We left LA to make our way to Palm Springs and the landscape changed very quickly. Suddenly there were vast plains of rock and sand surrounded by large barren mountains and a vivid blue sky. Not much grows in these conditions except for cacti, Joshua trees and creosote bushes. The Colorado River is the source of life for this dry Arizona desert. The landscape didn’t change for hours, then suddenly the green paddocks of alfalfa and date palms suddenly woke us from a little slumber because the change of colour in the landscape was a surprise.
Palm Springs – an oasis in the desert and a population of 42,000 and 354 days of sunshine a year. As we hop off the air conditioned coach we step into a sauna of 112 degrees Fahrenheit or 41 degrees Celsius. The first sign that we are in a rather hot climate was that the shop fronts are spraying out water as you walk along the road and I can tell you that after 20 seconds we are ready for it! However, the temperature was so hot that the spray was almost evaporating before it hit us. After about 20 minutes of walking we escaped into a Museum to get some relief from the heat – another 20 minutes of walking and into Ben & Jerry’s for a BIG smoothie! We chose to forget about the calories today! Who cares? In these temperatures we will do anything to cool down! Those people brave enough to walk their dogs here actually put booties on the dogs to protect their paws from getting cooked. On the journey again and another stop in Ehrenberg by the Colorado River and we are entertained on the journey by the dust devils or little twisters that are noticeable in the huge expanse of sand as they dance along the landscape.

Arizona is HOT and there are a huge number of big truck rigs on the journey. When we make a stop at a truck stop along the way for the usual queue at the restrooms, looking under the doors for feet etc, we notice that the drinking cups here are HUGE. No such thing here as a small bottle or glass of drink – the body obviously needs fluid and not just a small amount. The cups resemble small buckets actually!

So onto Lake Havasu and we are amazed to see this lake in the middle of this enormous expanse of sand, dust and rocks and we arrive at London Bridge Hotel – yes a wealthy American purchased London Bridge many years ago and rebuilt it right here in the desert! Can you belieeeeeve it? Well, we could but the walk down to it to take the photo was like being in the sauna. The photo was a quick one and then off to find the closest restaurant we could because the heat was intense. We ordered the 12 oz beer and 7-Up – 2 of them in fact! We did the washing and hung it out on the verandah and 1 hour later brought it in dry as a bone!

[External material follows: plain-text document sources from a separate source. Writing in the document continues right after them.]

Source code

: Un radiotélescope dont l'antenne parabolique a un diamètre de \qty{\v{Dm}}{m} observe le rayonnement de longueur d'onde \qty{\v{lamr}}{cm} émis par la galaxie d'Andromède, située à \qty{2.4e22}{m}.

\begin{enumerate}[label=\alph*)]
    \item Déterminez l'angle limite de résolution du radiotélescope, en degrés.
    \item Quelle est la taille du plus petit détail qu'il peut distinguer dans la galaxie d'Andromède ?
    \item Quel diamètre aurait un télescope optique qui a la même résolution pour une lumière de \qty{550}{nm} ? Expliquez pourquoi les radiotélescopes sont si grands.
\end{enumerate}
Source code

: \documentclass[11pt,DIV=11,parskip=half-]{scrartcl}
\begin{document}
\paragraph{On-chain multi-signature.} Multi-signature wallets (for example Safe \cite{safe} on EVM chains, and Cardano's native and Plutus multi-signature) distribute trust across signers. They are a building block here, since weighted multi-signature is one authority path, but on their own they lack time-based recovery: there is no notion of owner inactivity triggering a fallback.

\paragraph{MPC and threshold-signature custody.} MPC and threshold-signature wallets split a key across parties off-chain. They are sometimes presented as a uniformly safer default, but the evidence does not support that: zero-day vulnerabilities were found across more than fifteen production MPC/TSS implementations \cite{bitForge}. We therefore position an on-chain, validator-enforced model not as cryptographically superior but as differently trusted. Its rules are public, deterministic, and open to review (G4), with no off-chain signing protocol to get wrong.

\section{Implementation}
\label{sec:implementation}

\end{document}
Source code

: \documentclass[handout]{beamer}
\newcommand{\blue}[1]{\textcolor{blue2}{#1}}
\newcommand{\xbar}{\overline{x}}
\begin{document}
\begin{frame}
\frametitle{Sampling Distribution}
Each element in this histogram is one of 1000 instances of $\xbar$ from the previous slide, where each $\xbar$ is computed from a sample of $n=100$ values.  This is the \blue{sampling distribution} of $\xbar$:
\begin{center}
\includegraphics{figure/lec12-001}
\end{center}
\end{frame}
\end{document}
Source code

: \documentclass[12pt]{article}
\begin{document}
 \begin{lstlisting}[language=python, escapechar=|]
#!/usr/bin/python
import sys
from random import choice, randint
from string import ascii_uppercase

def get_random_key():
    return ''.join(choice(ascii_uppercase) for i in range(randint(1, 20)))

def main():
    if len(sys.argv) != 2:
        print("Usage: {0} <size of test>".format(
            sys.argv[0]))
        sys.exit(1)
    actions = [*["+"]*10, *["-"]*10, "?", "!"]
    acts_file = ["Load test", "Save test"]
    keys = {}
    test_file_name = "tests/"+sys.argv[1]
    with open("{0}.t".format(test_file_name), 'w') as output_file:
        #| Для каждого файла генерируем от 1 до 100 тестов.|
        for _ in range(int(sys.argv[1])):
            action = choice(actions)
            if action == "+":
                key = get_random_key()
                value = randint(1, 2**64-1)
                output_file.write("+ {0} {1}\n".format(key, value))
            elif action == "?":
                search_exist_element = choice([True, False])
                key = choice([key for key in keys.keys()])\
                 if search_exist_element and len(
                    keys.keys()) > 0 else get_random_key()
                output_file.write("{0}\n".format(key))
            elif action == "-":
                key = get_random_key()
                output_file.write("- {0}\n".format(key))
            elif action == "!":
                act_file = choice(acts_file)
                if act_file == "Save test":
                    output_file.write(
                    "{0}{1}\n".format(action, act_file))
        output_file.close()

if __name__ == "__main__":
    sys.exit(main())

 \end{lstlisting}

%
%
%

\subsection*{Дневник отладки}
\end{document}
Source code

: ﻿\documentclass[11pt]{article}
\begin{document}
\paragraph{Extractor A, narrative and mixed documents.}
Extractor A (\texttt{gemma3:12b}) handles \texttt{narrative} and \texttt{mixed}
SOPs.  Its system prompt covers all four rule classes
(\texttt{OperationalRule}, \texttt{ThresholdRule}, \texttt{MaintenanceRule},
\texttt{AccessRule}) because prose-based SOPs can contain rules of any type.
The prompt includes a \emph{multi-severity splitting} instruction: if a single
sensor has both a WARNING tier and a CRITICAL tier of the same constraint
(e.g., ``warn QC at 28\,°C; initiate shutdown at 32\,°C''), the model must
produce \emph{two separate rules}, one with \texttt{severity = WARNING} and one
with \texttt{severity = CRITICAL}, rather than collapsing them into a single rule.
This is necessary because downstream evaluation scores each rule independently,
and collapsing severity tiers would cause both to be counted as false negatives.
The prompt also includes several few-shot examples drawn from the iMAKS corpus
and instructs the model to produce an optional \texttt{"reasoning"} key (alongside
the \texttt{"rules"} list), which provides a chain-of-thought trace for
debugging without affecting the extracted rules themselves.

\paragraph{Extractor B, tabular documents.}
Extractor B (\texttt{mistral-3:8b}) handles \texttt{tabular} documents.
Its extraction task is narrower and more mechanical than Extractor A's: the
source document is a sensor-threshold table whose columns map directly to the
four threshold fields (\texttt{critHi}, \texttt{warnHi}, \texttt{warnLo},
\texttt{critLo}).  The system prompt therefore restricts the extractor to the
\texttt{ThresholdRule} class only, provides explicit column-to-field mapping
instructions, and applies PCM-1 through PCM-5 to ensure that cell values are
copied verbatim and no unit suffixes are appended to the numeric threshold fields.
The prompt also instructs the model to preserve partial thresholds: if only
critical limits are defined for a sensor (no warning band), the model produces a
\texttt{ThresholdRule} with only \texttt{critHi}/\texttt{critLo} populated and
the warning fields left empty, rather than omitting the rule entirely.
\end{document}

We now travel to the Grand Canyon – oh deary me in the middle of the desert we come upon a Land Sales office – what on earth is this about? Well, I am thinking you could buy as much land as you want but what on earth would you do with it? The boss isn’t tempted so that’s a huge relief because unless you could build an igloo I would not have a bar of it!!

We are now on Route 66 and the music is playing on the coach. Route 66 stretched from Chicago to Los Angeles when it was built during the depression when people in Oklahoma needed to travel to California to get work – it officially became a highway in 1956 and is 2451 miles long. It was designed to enjoy the journey – it wasn’t the destination but rather the journey that was important. (If you went to see the Disney movie “Cars” it was really about Route 66). The highway went through little towns that grew into interesting stops for people travelling the route. As Nat King Cole said “you get your kicks on Route 66”. However, Dwight Eisenhower introduced autobahns or highways. He decided that cargo etc needed to be moved efficiently so the motorways now bypass a lot of the towns that were part of Route 66. Of course, the small towns eventually suffered because the traffic wouldn’t divert off the highway to visit them. So Route 66 is now not officially classified as a highway and parts of it have deteriorated.

Now the boss is almost dancing around today because Tutti Fruitti (she is the driver of this coach) called him a “young man” this morning. Well, she certainly needs to go to Specsavers, but he took the compliment and it has surely gone to his head! She didn’t call me “young lady” so he might be looking for a Trade In!! We’ll see about that! Now he has revved it up a notch and is singing along with the music playing in the bus here which is all the Route 66 stuff and he is almost dancing in the seat! Oh well – he’s sure getting his kicks on Route 66 but he’ll get over that when we get up to 7000 feet and he is struggling to breathe!

Next stop is Williams for lunch and as the altitude increases the landscape changes and we start to see a little green grass, juniper trees and as we get higher lots of Ponderosa pines. So the brown landscape gives way to green which isn’t lush but which makes it seem like at last there is life in the land. There are just a few cattle on the ranches and a bit more civilisation out here. Williams, Arizona, is an old logging town which bears the grim distinction of being the last place along the old route to be bypassed by the highway. It was here Route 66 officially ceased to be in 1984. The fur trade was alive and well here many years ago with beaver supplying the fur for those felt tip hats that were high fashion here. As we cross these plains we see curtains of rain falling in the distance and lightning strikes.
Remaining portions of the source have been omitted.